__Try it__: Retype, exactly as they appear below, the lines between the line holding "тестов в консоли." and the line holding "Когда мы тестируем", both ends included.

----------

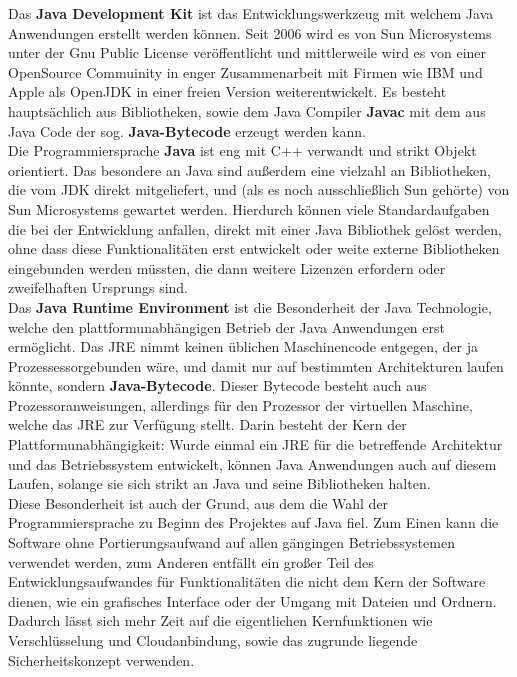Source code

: \documentclass[12pt,a4paper,bibliography=totocnumbered,listof=totocnumbered]{scrartcl}
\begin{document}
Das \textbf{Java Development Kit} ist das Entwicklungswerkzeug mit welchem Java Anwendungen erstellt werden können. Seit 2006 wird es von Sun Microsystems unter der Gnu Public License veröffentlicht und mittlerweile wird es von einer OpenSource Commuinity in enger Zusammenarbeit mit Firmen wie IBM und Apple als OpenJDK in einer freien Version weiterentwickelt. Es besteht hauptsächlich aus Bibliotheken, sowie dem Java Compiler \textbf{Javac} mit dem aus Java Code der sog. \textbf{Java-Bytecode} erzeugt werden kann.\\
Die Programmiersprache \textbf{Java} ist eng mit C++ verwandt und strikt Objekt orientiert. Das besondere an Java sind außerdem eine vielzahl an Bibliotheken, die vom JDK direkt mitgeliefert, und (als es noch ausschließlich Sun gehörte) von Sun Microsystems gewartet werden. Hierdurch können viele Standardaufgaben die bei der Entwicklung anfallen, direkt mit einer Java Bibliothek gelöst werden, ohne dass diese Funktionalitäten erst entwickelt oder weite externe Bibliotheken eingebunden werden müssten, die dann weitere Lizenzen erfordern oder zweifelhaften Ursprungs sind.\\
Das \textbf{Java Runtime Environment} ist die Besonderheit der Java Technologie, welche den plattformunabhängigen Betrieb der Java Anwendungen erst ermöglicht. Das  JRE nimmt keinen üblichen Maschinencode entgegen, der ja Prozessessorgebunden wäre, und damit nur auf bestimmten Architekturen laufen könnte, sondern \textbf{Java-Bytecode}. Dieser Bytecode besteht auch aus Prozessoranweisungen, allerdings für den Prozessor der virtuellen Maschine, welche das JRE zur Verfügung stellt. Darin besteht der Kern der Plattformunabhängigkeit: Wurde einmal ein JRE für die betreffende Architektur und das Betriebssystem entwickelt, können Java Anwendungen auch auf diesem Laufen, solange sie sich strikt an Java und seine Bibliotheken halten.\\
Diese Besonderheit ist auch der Grund, aus dem die Wahl der Programmiersprache zu Beginn des Projektes auf Java fiel. Zum Einen kann die Software ohne Portierungsaufwand auf allen gängingen Betriebssystemen verwendet werden, zum Anderen entfällt ein großer Teil des Entwicklungsaufwandes für Funktionalitäten die nicht dem Kern der Software dienen, wie ein grafisches Interface oder der Umgang mit Dateien und Ordnern. Dadurch lässt sich mehr Zeit auf die eigentlichen Kernfunktionen wie Verschlüsselung und Cloudanbindung,  sowie das zugrunde liegende Sicherheitskonzept verwenden.
\cite{Oracle}\cite{WikiJava}\cite{WikiJavaTechnology}
\end{document}
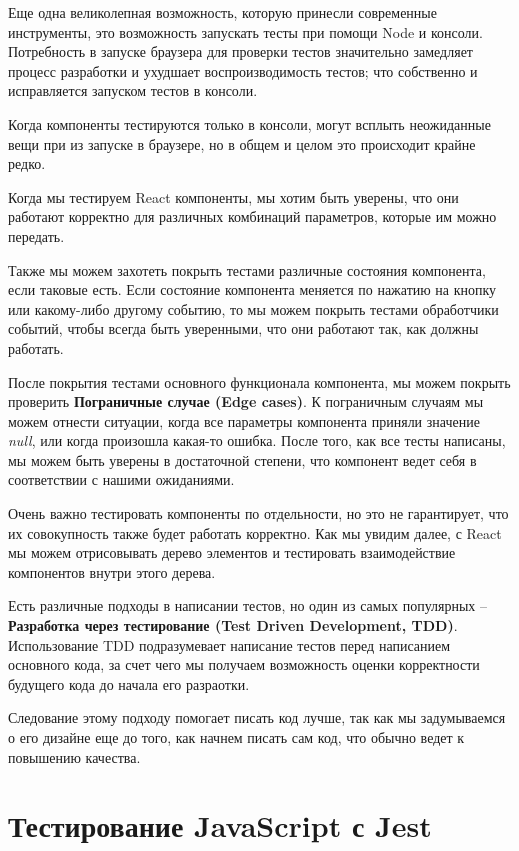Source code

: Еще одна великолепная возможность, которую принесли современные инструменты, это возможность запускать тесты при помощи Node и консоли. Потребность в запуске браузера для проверки тестов значительно замедляет процесс разработки и ухудшает воспроизводимость тестов; что собственно и исправляется запуском тестов в консоли.

Когда компоненты тестируются только в консоли, могут всплыть неожиданные вещи при из запуске в браузере, но в общем и целом это происходит крайне редко.

Когда мы тестируем React компоненты, мы хотим быть уверены, что они работают корректно для различных комбинаций параметров, которые им можно передать. 

Также мы можем захотеть покрыть тестами различные состояния компонента, если таковые есть. Если состояние компонента меняется по нажатию на кнопку или какому-либо другому событию, то мы можем покрыть тестами обработчики событий, чтобы всегда быть уверенными, что они работают так, как должны работать.

После покрытия тестами основного функционала компонента, мы можем покрыть проверить \textbf{Пограничные случае (Edge cases)}. К пограничным случаям мы можем отнести ситуации, когда все параметры компонента приняли значение \textit{null}, или когда произошла какая-то ошибка. После того, как все тесты написаны, мы можем быть уверены в достаточной степени, что компонент ведет себя в соответствии с нашими ожиданиями.

Очень важно тестировать компоненты по отдельности, но это не гарантирует, что их совокупность также будет работать корректно. Как мы увидим далее, с React мы можем отрисовывать дерево элементов и тестировать взаимодействие компонентов внутри этого дерева. 

Есть различные подходы в написании тестов, но один из самых популярных -- \textbf{Разработка через тестирование (Test Driven Development, TDD)}. Использование TDD подразумевает написание тестов перед написанием основного кода, за счет чего мы получаем возможность оценки корректности будущего кода до начала его разраотки. 

Следование этому подходу помогает писать код лучше, так как мы задумываемся о его дизайне еще до того, как начнем писать сам код, что обычно ведет к повышению качества.

\section{Тестирование JavaScript с Jest}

----------

__Answer to this problem__:
: Еще одна великолепная возможность, которую принесли современные инструменты, это возможность запускать тесты при помощи Node и консоли. Потребность в запуске браузера для проверки тестов значительно замедляет процесс разработки и ухудшает воспроизводимость тестов; что собственно и исправляется запуском тестов в консоли.

Когда компоненты тестируются только в консоли, могут всплыть неожиданные вещи при из запуске в браузере, но в общем и целом это происходит крайне редко.

Когда мы тестируем React компоненты, мы хотим быть уверены, что они работают корректно для различных комбинаций параметров, которые им можно передать. 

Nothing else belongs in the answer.